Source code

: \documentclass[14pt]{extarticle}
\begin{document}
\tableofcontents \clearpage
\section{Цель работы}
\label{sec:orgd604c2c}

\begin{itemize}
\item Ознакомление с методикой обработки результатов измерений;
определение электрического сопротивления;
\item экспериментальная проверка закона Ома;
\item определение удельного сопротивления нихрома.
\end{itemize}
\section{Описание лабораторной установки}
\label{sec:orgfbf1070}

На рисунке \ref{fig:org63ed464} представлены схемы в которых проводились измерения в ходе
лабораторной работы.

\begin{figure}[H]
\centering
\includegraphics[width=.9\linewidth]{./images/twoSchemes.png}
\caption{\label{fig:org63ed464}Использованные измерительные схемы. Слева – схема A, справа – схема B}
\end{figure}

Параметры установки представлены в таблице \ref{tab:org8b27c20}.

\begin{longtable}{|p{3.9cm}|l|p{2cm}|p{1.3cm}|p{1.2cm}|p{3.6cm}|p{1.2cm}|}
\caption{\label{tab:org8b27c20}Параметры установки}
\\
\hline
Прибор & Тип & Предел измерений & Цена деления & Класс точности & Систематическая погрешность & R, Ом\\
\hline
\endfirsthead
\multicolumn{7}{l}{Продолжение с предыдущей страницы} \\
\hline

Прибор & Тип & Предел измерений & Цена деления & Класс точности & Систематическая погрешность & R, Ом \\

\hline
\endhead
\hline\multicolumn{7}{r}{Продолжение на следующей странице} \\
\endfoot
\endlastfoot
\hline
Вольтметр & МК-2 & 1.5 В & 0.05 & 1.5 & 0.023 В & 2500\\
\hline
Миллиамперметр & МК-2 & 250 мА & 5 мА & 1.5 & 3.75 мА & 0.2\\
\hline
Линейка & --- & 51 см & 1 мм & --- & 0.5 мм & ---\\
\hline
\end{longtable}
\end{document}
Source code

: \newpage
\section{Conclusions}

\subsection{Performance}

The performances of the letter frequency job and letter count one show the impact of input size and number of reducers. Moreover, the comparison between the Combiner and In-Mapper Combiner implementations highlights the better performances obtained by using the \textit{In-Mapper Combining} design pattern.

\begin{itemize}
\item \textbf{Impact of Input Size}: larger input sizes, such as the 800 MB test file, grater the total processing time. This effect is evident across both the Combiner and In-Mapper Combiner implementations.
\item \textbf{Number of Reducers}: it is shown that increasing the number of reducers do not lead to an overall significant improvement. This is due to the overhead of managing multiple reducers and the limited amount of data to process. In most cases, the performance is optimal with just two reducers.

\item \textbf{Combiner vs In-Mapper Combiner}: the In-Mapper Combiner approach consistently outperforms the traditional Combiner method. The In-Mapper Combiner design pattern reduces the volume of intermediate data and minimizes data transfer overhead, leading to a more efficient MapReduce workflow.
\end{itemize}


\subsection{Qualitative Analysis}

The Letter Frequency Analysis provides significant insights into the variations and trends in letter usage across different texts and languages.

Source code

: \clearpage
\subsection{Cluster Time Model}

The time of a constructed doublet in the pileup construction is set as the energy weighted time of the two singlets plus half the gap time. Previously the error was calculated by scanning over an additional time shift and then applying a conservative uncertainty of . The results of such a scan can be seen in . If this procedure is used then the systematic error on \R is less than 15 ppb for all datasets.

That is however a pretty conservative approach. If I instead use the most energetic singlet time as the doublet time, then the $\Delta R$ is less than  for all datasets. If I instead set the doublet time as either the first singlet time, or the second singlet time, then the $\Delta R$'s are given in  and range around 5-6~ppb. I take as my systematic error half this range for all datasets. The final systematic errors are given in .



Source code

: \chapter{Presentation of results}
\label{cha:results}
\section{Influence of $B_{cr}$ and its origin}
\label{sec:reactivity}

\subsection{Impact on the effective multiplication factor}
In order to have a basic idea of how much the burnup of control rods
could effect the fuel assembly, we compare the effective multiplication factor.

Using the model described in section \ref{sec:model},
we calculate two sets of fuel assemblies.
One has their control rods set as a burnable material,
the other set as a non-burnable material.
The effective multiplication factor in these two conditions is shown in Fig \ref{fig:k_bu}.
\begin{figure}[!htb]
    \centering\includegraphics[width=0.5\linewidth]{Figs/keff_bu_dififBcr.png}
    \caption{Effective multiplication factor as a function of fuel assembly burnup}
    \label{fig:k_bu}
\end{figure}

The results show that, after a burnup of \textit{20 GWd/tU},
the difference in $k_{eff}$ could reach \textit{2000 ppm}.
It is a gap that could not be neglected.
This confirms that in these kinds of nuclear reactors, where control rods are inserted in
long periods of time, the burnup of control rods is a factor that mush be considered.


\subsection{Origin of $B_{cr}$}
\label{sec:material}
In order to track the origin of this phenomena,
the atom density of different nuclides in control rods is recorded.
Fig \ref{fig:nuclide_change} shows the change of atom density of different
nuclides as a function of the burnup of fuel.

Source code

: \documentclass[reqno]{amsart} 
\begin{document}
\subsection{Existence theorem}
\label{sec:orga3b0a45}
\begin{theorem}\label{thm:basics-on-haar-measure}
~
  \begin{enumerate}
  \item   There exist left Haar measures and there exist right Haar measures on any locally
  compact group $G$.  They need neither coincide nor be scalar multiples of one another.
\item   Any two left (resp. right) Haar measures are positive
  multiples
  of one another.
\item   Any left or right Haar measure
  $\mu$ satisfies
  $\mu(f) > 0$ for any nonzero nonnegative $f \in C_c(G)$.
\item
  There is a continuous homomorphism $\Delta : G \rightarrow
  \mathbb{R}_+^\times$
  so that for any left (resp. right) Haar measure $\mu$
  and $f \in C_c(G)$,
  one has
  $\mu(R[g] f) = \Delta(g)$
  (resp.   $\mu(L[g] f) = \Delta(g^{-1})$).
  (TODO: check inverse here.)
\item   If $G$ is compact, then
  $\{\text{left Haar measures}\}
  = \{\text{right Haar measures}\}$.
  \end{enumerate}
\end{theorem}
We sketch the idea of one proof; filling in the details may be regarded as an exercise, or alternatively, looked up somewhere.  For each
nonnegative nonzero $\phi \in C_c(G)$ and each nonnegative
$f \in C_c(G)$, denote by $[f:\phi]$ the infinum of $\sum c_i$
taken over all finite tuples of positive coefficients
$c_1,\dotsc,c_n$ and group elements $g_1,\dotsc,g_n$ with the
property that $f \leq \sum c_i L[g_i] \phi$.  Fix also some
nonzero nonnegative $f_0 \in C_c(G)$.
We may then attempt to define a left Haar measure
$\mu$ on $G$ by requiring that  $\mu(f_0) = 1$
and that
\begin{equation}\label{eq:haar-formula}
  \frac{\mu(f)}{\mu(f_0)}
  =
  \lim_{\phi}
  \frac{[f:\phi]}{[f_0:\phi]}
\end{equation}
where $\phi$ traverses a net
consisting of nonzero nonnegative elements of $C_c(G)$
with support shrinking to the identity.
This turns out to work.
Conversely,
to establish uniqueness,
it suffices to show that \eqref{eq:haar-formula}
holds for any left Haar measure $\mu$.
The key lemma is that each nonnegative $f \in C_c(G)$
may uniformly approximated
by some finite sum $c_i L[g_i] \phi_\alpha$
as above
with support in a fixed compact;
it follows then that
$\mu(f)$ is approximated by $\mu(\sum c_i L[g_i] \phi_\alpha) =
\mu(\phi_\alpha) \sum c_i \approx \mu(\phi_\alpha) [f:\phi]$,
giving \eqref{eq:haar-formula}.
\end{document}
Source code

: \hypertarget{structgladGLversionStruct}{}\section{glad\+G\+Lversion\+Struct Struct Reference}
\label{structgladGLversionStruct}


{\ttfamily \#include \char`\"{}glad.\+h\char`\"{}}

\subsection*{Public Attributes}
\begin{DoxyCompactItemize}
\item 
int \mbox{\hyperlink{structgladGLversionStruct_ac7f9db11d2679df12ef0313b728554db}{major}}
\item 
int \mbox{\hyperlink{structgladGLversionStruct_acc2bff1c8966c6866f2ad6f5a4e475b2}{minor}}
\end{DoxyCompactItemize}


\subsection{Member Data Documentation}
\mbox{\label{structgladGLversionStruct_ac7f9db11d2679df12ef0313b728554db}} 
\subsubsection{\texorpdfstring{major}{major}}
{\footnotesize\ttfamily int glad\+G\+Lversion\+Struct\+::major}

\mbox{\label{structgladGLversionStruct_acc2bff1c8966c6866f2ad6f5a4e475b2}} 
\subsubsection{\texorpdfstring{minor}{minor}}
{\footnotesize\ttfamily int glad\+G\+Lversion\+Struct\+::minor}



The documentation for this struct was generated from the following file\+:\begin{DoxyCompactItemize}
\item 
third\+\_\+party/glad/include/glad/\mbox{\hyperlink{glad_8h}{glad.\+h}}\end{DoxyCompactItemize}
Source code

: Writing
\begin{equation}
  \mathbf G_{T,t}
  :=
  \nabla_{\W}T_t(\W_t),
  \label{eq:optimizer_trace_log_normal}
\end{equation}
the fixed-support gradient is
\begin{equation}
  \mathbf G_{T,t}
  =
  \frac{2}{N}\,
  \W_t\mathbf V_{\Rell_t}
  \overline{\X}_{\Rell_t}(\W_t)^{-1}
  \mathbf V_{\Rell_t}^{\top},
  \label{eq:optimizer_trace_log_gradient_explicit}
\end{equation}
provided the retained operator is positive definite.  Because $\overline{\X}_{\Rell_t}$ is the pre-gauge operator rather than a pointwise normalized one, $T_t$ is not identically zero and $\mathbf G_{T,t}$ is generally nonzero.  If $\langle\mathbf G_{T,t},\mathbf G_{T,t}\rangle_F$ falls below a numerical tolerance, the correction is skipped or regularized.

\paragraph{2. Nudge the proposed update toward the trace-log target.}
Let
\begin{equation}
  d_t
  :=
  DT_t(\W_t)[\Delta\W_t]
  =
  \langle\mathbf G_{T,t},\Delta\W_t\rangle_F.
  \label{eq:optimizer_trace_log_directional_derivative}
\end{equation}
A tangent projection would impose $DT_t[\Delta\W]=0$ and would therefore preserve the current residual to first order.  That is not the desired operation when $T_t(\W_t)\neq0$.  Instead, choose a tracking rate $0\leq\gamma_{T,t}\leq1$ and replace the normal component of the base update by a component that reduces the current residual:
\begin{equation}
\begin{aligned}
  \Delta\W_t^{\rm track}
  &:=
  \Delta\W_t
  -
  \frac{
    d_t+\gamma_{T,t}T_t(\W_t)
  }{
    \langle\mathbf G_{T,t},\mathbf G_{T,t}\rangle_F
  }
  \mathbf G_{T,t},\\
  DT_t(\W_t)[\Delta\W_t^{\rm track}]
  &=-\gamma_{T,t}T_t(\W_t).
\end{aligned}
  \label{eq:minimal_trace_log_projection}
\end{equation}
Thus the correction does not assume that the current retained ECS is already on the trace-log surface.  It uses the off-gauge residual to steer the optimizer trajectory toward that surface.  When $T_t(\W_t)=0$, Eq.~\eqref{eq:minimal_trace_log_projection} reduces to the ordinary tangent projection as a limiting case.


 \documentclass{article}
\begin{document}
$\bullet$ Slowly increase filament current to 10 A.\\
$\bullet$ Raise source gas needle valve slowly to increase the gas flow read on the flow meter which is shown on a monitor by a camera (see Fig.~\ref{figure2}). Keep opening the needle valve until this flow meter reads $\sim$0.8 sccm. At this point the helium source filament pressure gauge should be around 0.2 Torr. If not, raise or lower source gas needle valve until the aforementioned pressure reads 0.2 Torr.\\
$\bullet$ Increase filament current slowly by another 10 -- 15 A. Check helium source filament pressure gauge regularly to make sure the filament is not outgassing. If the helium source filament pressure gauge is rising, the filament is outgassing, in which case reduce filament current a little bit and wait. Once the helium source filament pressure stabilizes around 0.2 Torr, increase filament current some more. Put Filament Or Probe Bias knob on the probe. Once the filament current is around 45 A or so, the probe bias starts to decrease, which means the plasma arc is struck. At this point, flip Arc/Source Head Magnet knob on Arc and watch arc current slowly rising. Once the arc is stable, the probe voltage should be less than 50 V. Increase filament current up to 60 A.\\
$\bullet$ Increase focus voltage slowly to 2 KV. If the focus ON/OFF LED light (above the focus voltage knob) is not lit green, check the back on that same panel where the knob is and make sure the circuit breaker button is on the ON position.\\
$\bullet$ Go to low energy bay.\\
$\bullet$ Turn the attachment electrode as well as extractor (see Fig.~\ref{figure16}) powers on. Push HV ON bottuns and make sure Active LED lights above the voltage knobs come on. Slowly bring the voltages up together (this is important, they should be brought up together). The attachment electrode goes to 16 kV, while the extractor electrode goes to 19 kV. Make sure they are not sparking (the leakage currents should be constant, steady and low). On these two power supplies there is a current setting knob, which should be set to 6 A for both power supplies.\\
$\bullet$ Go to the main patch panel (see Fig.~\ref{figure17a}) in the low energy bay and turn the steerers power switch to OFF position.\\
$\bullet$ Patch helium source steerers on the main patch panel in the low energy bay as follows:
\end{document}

# # # # #

▸ Action item
What lines hold the string "footnotesize"? Pick them out of the data.

▸ Response to the task
{\footnotesize\ttfamily int glad\+G\+Lversion\+Struct\+::major}
{\footnotesize\ttfamily int glad\+G\+Lversion\+Struct\+::minor}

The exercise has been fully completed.